挿話9‐2 元同室者ゼーグから見た人々
「獣どころか、むしろ温室育ちっぽいだろ」
ジングフォーゲルは容姿も綺麗だし、物腰も柔らかいし、勉強出来るし、金持ちの子なんなら貴族の隠し子かなんかもあり得ると思っている。あ、あと聖職者関係とかもありそうだ。少なくとも農民とか、漁師ではない。
「まあ確かにそう思うことはあるけどな。あの子、すごく気配や音に敏感なんだ。遠くから観察しようと思ったら獣並みの速さで絶対察知されるよ。他にも――」
「ダックス、お前やっていることアウトだ」
よく知らない相手を遠くから観察するのは猟師の息子であるダックスの習性と言っても過言ではないが、これを機に人間相手にはやめれば良いと思う。今まで相手に気づかれずにやっていたからボクは放置していたが、観察相手に気づかれたと聞いたら流石に口を出さずにいられない。
「だろうな。他の方に殺気向けられた」
「自業自得だ、アホ」
ジングフォーゲルはあの顔だから、ファンも多い。中には過激派もいるだろう。そんな中、こんなよく分からない奴がじろじろと観察していたら物騒にもな……いや殺気とまでは普通いかないだろう。

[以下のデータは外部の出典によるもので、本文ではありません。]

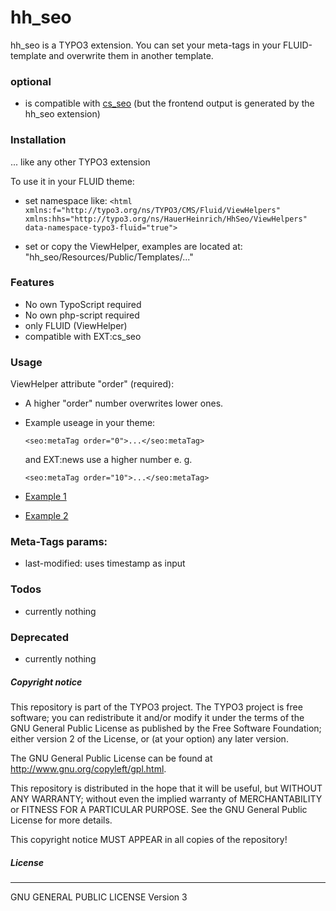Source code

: # hh_seo
hh_seo is a TYPO3 extension.
You can set your meta-tags in your FLUID-template and overwrite them in another template.

### optional

* is compatible with [cs_seo](https://extensions.typo3.org/extension/cs_seo/) (but the frontend output is generated by the hh_seo extension)


### Installation
... like any other TYPO3 extension

To use it in your FLUID theme:
- set namespace like:
`<html xmlns:f="http://typo3.org/ns/TYPO3/CMS/Fluid/ViewHelpers"
    xmlns:hhs="http://typo3.org/ns/HauerHeinrich/HhSeo/ViewHelpers"
    data-namespace-typo3-fluid="true">`

- set or copy the ViewHelper, examples are located at: "hh_seo/Resources/Public/Templates/..."


### Features
- No own TypoScript required
- No own php-script required
- only FLUID (ViewHelper)
- compatible with EXT:cs_seo


### Usage
ViewHelper attribute "order" (required):
- A higher "order" number overwrites lower ones.
- Example useage in your theme:
    ```
    <seo:metaTag order="0">...</seo:metaTag>
    ```
    and EXT:news use a higher number e. g.

    ```
    <seo:metaTag order="10">...</seo:metaTag>
    ```

- [Example 1](Resources/Private/Templates/Example.1.html)
- [Example 2](Resources/Private/Templates/Example.2.html)

### Meta-Tags params:
- last-modified: uses timestamp as input

### Todos
- currently nothing


### Deprecated
- currently nothing


##### Copyright notice

This repository is part of the TYPO3 project. The TYPO3 project is
free software; you can redistribute it and/or modify
it under the terms of the GNU General Public License as published by
the Free Software Foundation; either version 2 of the License, or
(at your option) any later version.

The GNU General Public License can be found at
http://www.gnu.org/copyleft/gpl.html.

This repository is distributed in the hope that it will be useful,
but WITHOUT ANY WARRANTY; without even the implied warranty of
MERCHANTABILITY or FITNESS FOR A PARTICULAR PURPOSE.  See the
GNU General Public License for more details.

This copyright notice MUST APPEAR in all copies of the repository!

##### License
----
GNU GENERAL PUBLIC LICENSE Version 3

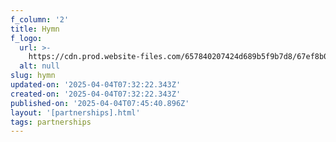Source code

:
 ```yaml
---
f_column: '2'
title: Hymn
f_logo:
  url: >-
    https://cdn.prod.website-files.com/657840207424d689b5f9b7d8/67ef8b01a624f87759ca00ae_hymn-logotype.svg
  alt: null
slug: hymn
updated-on: '2025-04-04T07:32:22.343Z'
created-on: '2025-04-04T07:32:22.343Z'
published-on: '2025-04-04T07:45:40.896Z'
layout: '[partnerships].html'
tags: partnerships
---
```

言葉選びの過激さに気づき「今、殺気って言ったか?」と聞けば、「そんな深刻にとらなくて大丈夫、誇張表現だよ。まったくゼーグは心配性だな」と笑われる。腹立つ。
あと観察した後、そのままなんもせず放置しているから、ジングフォーゲルにダックスはすすんで関わる気が無いのには他にも何かあるのだろう。自分に都合が悪いことはこいつは口で言わないから、今言った二つの理由も結局、嘘でもないが一番の理由ではないのだろう。ダックスという奴はそういう奴だ。
カイとかブープはダックスのことを優しいや面倒見が良いとか言うが、それも嘘ではないかもしれないが、ダックスという人間は食えない奴だ。
ブープが赤点多すぎてヤバイと言った時、「じゃあ、カイに一緒に教えて貰おうか」と提案し親切にしているように見せて、実際にはカイに労力がかかっているうえ、ブープのついでに、いやなんならブープよりも教えて貰って得をしていた。
その上、自分と同じ計算高い奴は嫌いだし、出会ったら醜い部分は容赦なく引き出そうとしたりするから、良い性格していると思う。もしかして観察癖があるのもその所為か?
「よし! 深呼吸終わったー!」
「長っ」
今までずっと深呼吸し続けてたのかこいつと、明るい茶髪の同室者を二度見する。
「たくさんやっとけば、その分落ち着けるだろ!」
ボクの呆れた様子に気づかず、そうブープが呑気に宣うものだから深呼吸を吐く。
「……そんな制度は深呼吸にない」
「ともかくっ、ゼーグもダックスもついて来いよなー!」
「……うん、分かったよ」
畜生、ブープの中ではボクらが付いて来るのはもう決定事項になっていたらしい。突っ込む暇も与えずに、ずんずんと食堂の席と席の間を進んでいく。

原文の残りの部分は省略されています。